Friday, October 27, 2017

Labour & Pop Culture: Working on the highway

This week’s installment of Labour & Pop Culture is “Working on the Highway” by Bruce Springsteen. Originally entitled “Child bride”, the song chronicles the story of a unionized highway worker who… well, turns out to be a pedophile. It is slightly less creepy than that (the technical term is child marriage) but that is basically the gist.

The interesting "work" aspect of the song is that, after going to jail, the worker ends up doing highway work for the warden. Prison labour is a growing phenomenon is the United States. It follows a long tradition of prison operators seeking to recoup the costs of incarceration by leasing prisoners to private companies. You can read a brief synopsis here. If you have ever bought a paint brush, you've likely bought the work of a prisoner.

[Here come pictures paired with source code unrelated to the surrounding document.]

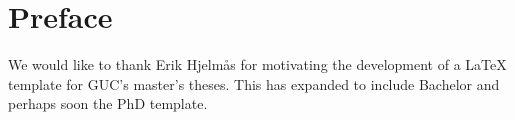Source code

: \chapter*{Preface} %
\label{chap:preface}

We would like to thank Erik Hjelm\aa{}s for motivating the development of a \LaTeX{} template
 for GUC's master's theses.  This has expanded to include Bachelor and perhaps soon the PhD 
 template.
 
 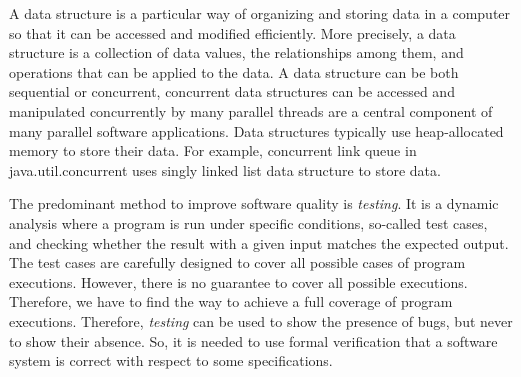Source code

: A data structure is a particular way of organizing and storing data in a computer so that it can be accessed and modified efficiently. More precisely, a data structure is a collection of data values, the relationships among them, and operations that can be applied to the data. 
A data structure can be both sequential or concurrent, concurrent data structures can be accessed and manipulated concurrently by many parallel threads are a central component of many parallel software applications. 
Data structures typically use heap-allocated memory to store their data. For example, concurrent link queue in java.util.concurrent uses singly linked list data structure to store data.   





The predominant method to improve software quality is
\emph{testing}. It is a dynamic analysis where a program is run under specific conditions, so-called test cases, and checking
whether the result with a given input matches the expected output.
%
The test cases are carefully designed to cover all possible cases of program executions.
%
However, there is no guarantee to cover all possible executions. Therefore, we have to find the way to achieve a full coverage of program executions. Therefore, \emph{testing} can be used to show the presence of bugs, but never to show their absence. So, it is needed to use formal verification that a software system is correct with respect to some specifications. %
%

Often this work is framed as rehabilitative (e.g., teaching skills). In practice, the work prisoners do is rarely skilled. What it does is tire out prisoners and give them some pocket money (usually a pittance) thus making them more manageable. The profits of their labour go to the corporations that operate the jails.

These corporations have, in turn, struck deals with several states for a continuous supply of labour (regardless of the level of crime). This incentivizes incarceration and helps explain why America has 2 million prisoners (often members of visible minorities)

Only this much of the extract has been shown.